◆ YOUR OBJECTIVE: Below are the entries; state how many of their lines contain the string "compare", and nothing more.

◆ INPUT:

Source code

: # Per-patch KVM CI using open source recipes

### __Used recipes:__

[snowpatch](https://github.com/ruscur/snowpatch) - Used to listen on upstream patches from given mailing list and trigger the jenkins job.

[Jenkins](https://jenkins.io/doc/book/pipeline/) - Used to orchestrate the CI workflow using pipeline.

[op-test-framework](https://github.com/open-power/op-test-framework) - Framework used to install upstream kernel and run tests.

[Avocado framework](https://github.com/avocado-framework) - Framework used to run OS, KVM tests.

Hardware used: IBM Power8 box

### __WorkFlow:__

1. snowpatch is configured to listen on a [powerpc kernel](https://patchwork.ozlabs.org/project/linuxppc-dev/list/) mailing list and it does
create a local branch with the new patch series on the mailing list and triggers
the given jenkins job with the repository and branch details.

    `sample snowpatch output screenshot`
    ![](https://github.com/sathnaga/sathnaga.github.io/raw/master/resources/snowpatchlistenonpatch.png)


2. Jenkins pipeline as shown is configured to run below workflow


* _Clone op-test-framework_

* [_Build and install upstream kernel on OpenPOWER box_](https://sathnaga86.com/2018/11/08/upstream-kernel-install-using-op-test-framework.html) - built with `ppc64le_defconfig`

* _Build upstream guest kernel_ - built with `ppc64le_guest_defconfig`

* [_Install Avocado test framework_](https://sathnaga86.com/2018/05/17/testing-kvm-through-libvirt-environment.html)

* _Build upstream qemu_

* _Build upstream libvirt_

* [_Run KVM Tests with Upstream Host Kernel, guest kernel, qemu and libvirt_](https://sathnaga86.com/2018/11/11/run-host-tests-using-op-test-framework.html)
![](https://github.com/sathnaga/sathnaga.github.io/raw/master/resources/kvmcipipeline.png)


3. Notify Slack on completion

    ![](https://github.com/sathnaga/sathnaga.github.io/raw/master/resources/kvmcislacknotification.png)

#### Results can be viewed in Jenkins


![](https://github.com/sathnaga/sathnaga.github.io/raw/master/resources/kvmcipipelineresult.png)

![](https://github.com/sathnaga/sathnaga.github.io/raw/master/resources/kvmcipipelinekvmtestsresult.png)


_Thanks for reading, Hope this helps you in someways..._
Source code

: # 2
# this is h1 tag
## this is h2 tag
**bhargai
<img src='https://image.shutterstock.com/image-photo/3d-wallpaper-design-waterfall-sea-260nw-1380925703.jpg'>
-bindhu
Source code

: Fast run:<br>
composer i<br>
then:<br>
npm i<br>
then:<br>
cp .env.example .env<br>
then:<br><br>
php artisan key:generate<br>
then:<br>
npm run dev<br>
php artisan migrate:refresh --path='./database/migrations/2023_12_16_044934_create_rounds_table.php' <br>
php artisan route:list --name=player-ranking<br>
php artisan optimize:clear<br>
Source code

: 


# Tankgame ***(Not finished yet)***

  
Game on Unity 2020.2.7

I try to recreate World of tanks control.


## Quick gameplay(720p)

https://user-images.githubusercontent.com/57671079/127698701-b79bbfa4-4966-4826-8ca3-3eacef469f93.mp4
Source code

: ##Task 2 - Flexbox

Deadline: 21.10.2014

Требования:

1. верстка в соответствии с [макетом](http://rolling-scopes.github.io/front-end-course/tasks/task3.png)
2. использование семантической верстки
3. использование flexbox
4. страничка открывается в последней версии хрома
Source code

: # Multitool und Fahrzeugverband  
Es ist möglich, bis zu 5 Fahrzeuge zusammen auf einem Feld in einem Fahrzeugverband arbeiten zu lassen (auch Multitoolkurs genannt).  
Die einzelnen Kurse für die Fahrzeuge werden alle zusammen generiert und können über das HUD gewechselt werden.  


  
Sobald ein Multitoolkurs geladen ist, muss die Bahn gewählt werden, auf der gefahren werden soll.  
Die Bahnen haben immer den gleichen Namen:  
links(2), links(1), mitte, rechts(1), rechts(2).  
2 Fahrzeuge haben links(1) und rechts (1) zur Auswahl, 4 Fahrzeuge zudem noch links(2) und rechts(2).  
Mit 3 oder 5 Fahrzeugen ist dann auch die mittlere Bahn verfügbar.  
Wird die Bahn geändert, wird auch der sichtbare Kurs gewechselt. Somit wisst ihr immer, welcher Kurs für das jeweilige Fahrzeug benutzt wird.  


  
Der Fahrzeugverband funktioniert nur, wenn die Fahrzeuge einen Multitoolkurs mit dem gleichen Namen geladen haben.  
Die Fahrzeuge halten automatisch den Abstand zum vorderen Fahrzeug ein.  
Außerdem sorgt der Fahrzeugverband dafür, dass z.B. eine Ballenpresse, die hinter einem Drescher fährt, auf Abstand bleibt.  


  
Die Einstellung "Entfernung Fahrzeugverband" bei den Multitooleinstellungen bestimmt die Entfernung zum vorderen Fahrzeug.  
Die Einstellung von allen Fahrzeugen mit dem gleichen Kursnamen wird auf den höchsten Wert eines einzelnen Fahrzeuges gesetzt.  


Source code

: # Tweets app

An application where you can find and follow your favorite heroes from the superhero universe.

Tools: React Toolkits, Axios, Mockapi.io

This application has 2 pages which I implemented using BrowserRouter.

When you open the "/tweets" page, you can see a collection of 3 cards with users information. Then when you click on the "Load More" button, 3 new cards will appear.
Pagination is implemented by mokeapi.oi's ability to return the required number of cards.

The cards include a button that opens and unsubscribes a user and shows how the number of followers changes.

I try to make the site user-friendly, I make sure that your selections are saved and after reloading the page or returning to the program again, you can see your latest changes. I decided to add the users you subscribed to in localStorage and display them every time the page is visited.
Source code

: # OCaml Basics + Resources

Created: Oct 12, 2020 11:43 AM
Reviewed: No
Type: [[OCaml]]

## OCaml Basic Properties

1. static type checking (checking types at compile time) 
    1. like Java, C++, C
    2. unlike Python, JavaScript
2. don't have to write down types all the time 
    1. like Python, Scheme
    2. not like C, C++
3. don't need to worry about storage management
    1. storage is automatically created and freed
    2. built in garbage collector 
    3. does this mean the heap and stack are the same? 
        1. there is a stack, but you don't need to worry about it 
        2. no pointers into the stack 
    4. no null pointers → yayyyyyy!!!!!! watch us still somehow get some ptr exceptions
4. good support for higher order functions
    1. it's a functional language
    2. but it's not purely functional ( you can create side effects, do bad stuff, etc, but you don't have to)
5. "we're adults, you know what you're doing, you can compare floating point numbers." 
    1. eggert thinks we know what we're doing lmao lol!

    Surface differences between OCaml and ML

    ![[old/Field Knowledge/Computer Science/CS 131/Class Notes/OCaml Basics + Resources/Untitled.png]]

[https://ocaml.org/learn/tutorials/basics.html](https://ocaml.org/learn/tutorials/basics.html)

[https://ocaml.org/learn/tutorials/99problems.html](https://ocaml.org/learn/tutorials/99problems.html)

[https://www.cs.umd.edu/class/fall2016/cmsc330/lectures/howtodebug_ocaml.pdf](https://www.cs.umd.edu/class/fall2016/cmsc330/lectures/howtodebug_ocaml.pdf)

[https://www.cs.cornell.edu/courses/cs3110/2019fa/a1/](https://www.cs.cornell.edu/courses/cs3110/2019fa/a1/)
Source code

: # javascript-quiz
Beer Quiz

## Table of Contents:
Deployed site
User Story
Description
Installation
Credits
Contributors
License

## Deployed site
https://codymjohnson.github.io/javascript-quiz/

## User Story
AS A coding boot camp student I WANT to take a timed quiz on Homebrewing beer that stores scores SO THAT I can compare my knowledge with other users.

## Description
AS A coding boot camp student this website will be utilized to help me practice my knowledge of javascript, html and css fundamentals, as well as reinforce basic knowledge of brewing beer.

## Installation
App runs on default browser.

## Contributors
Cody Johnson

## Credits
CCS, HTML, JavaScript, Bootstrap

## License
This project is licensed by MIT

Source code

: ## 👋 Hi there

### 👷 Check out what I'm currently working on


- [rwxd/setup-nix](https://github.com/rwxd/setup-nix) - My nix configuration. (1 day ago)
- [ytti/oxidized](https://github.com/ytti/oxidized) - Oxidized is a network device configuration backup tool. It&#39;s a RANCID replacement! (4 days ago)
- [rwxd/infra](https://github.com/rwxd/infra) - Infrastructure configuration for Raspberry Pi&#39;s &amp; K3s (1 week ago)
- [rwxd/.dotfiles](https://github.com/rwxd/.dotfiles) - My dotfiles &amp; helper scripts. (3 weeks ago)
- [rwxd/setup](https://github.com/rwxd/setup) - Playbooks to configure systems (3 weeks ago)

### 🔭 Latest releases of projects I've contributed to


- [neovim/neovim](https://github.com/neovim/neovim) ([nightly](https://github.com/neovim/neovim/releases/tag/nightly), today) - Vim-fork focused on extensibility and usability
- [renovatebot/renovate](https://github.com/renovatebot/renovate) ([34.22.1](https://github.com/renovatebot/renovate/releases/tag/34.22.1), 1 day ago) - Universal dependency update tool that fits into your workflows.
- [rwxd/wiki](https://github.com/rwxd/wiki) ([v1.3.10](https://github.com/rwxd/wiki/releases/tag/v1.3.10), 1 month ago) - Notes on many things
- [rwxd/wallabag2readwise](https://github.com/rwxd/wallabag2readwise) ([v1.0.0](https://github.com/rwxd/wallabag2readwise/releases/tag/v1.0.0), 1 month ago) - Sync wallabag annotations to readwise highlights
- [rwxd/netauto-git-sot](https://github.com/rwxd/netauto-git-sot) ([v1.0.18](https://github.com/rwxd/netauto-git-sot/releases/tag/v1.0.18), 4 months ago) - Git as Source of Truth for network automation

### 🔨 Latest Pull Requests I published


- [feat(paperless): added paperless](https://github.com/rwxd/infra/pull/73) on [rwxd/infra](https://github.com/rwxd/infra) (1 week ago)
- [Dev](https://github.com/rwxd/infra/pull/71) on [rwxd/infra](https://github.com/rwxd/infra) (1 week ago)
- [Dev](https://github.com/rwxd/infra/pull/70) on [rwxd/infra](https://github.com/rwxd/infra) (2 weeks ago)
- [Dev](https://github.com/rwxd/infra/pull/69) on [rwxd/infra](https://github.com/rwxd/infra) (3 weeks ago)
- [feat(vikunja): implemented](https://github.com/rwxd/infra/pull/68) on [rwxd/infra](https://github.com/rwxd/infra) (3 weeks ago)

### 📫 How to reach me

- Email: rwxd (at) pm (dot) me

◆ THE COMPLETED TASK: 2